New York Times, regarded as "newspaper of record", joins the Japanese colleagues in reporting only the June 16 demonstration in front of the Prime Minister's Official Residence in Tokyo. Not a word about the June 15 protest.
To further diffuse the issue, New York Times mentions thousands of protesters "in Tokyo and elsewhere" on Saturday (June 16).
On Friday June 15, 11,000 people gathered in front of the Prime Minister's Official Residence in Tokyo, alone.
The writer, Martin Fackler, is the Tokyo bureau chief of New York Times.
From New York Times (6/16/2012; emphasis is mine):
Japan’s Prime Minister Orders Restart of Two Nuclear Reactors
By MARTIN FACKLER
Published: June 16, 2012
TOKYO — Brushing aside widespread public opposition to avoid feared electric power shortages, Prime Minister Yoshihiko Noda ordered the reactivation of two nuclear reactors at a plant in western Japan on Saturday, making it the nation’s first plant to go back online since the crisis last year in Fukushima.
The decision to restart the Ohi nuclear plant ends the temporary freeze of Japan’s nuclear power industry, when all 50 of the country’s functional reactors were idled after the triple meltdown at the Fukushima Daiichi plant. Despite the prime minister’s vows to strengthen the Ohi plant against the same sort of huge earthquake and tsunami that knocked out the Fukushima plant in March 2011, the Japanese people have remained deeply divided on the safety of nuclear power.
Even after the prime minister made a rare appeal on June 8 on national television, opinion polls showed that more Japanese opposed restarting the Ohi plant than supported it. Mr. Noda urged the nation to return to nuclear power to avoid electricity shortages that could cause blackouts and cripple industry at a time of rising competition with China and the rest of Asia. Instead, he has supported a slow phasing out of nuclear plants over several decades, as energy alternatives are found.

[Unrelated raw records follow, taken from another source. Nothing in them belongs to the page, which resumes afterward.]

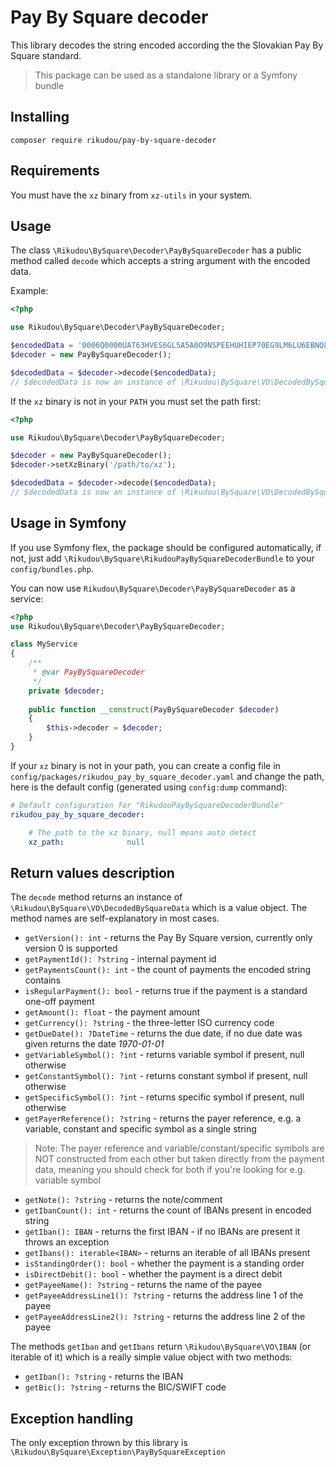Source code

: # Pay By Square decoder

This library decodes the string encoded according the the Slovakian
Pay By Square standard.

> This package can be used as a standalone library or a Symfony bundle

## Installing

`composer require rikudou/pay-by-square-decoder`

## Requirements

You must have the `xz` binary from `xz-utils` in your system.

## Usage

The class `\Rikudou\BySquare\Decoder\PayBySquareDecoder` has a
public method called `decode` which accepts a string argument with
the encoded data.

Example:

```php
<?php

use Rikudou\BySquare\Decoder\PayBySquareDecoder;

$encodedData = '0006Q0000UAT63HVES6GL5A5A0O9NSPEEHUHIEP70EG9LM6LU6EBNQ8KG6RB2N2LUIHMVTV51KQ77DGFC25KM2S9V46EQSN5GSD9J1N4BKT1L9ASVOOT1LPOMAO66IS2BHJDCNA4D9LFKG9MTFLISBD36O5CQQNJIBB2TJILQVVN684000';
$decoder = new PayBySquareDecoder();

$decodedData = $decoder->decode($encodedData);
// $decodedData is now an instance of \Rikudou\BySquare\VO\DecodedBySquareData
```

If the `xz` binary is not in your `PATH` you must set the path
first:

```php
<?php

use Rikudou\BySquare\Decoder\PayBySquareDecoder;

$decoder = new PayBySquareDecoder();
$decoder->setXzBinary('/path/to/xz');

$decodedData = $decoder->decode($encodedData);
// $decodedData is now an instance of \Rikudou\BySquare\VO\DecodedBySquareData
```

## Usage in Symfony

If you use Symfony flex, the package should be configured
automatically, if not, just add `\Rikudou\BySquare\RikudouPayBySquareDecoderBundle`
to your `config/bundles.php`.

You can now use `Rikudou\BySquare\Decoder\PayBySquareDecoder` as
a service:

```php
<?php
use Rikudou\BySquare\Decoder\PayBySquareDecoder;

class MyService
{
    /**
     * @var PayBySquareDecoder
     */
    private $decoder;
    
    public function __construct(PayBySquareDecoder $decoder)
    {   
        $this->decoder = $decoder;
    }
}
```

If your `xz` binary is not in your path, you can create a config
file in `config/packages/rikudou_pay_by_square_decoder.yaml`
and change the path, here is the default config (generated using
`config:dump` command):

```yaml
# Default configuration for "RikudouPayBySquareDecoderBundle"
rikudou_pay_by_square_decoder:

    # The path to the xz binary, null means auto detect
    xz_path:              null

```

## Return values description

The `decode` method returns an instance of `\Rikudou\BySquare\VO\DecodedBySquareData`
which is a value object. The method names are self-explanatory
in most cases.

- `getVersion(): int` - returns the Pay By Square version, currently
only version 0 is supported
- `getPaymentId(): ?string` - internal payment id
- `getPaymentsCount(): int` - the count of payments the encoded
string contains
- `isRegularPayment(): bool` - returns true if the payment is
a standard one-off payment
- `getAmount(): float` - the payment amount
- `getCurrency(): ?string` - the three-letter ISO currency code
- `getDueDate(): ?DateTime` - returns the due date, if no due
date was given returns the date *1970-01-01*
- `getVariableSymbol(): ?int` - returns variable symbol if present,
 null otherwise
- `getConstantSymbol(): ?int` - returns constant symbol if present,
null otherwise
- `getSpecificSymbol(): ?int` - returns specific symbol if present,
null otherwise
- `getPayerReference(): ?string` - returns the payer reference,
e.g. a variable, constant and specific symbol as a single string
> Note: The payer reference and variable/constant/specific
> symbols are NOT constructed from each other but taken
> directly from the payment data, meaning you should check
> for both if you're looking for e.g. variable symbol
- `getNote(): ?string` - returns the note/comment
- `getIbanCount(): int` - returns the count of IBANs present
in encoded string
- `getIban(): IBAN` - returns the first IBAN - if no IBANs are
present it throws an exception
- `getIbans(): iterable<IBAN>` - returns an iterable of all IBANs
present
- `isStandingOrder(): bool` - whether the payment is a standing
order
- `isDirectDebit(): bool` - whether the payment is a direct debit
- `getPayeeName(): ?string` - returns the name of the payee
- `getPayeeAddressLine1(): ?string` - returns the address line 1
of the payee
- `getPayeeAddressLine2(): ?string` - returns the address line 2
of the payee

The methods `getIban` and `getIbans` return `\Rikudou\BySquare\VO\IBAN`
(or iterable of it) which is a really simple value object with
two methods:

- `getIban(): ?string` - returns the IBAN
- `getBic(): ?string` - returns the BIC/SWIFT code

## Exception handling

The only exception thrown by this library is 
`\Rikudou\BySquare\Exception\PayBySquareException`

Saturday’s decision was seen here as a victory for the still-powerful nuclear industry and its backers in the business world, whose political support has been crucial to the otherwise unpopular Mr. Noda. It remains to be seen how the broader public will react to the restart order. Many Japanese already believe that Mr. Noda has rushed to proclaim the Ohi plant safe despite the fact that a new earthquake-resistant control center and other safety measures at the plant are years from completion.
According to polls, two-thirds of Japanese express deep concern about the safety of nuclear plants after last year’s accident, which contaminated food with radiation and shattered the myth of Japan’s infallible nuclear technology. The day before Mr. Noda gave the order, his government was visited by an antinuclear group led by the Nobel laureate Kenzaburo Oe, which presented what it said were the signatures of 7.5 million people calling for the abolition of nuclear power.
On Saturday, thousands of protesters turned out in the rain in Tokyo and elsewhere with placards criticizing the prime minister’s assertion that the Ohi plant was safe.
(Full article at the link)
Reuters, whose English article on the Ooi restart mentioned 10,000 people protesting on Friday (June 15), is totally quiet about any protest, June 15 or 16, in the Japanese article. The Japanese article is not the translation of the English article, and it was written by different reporters.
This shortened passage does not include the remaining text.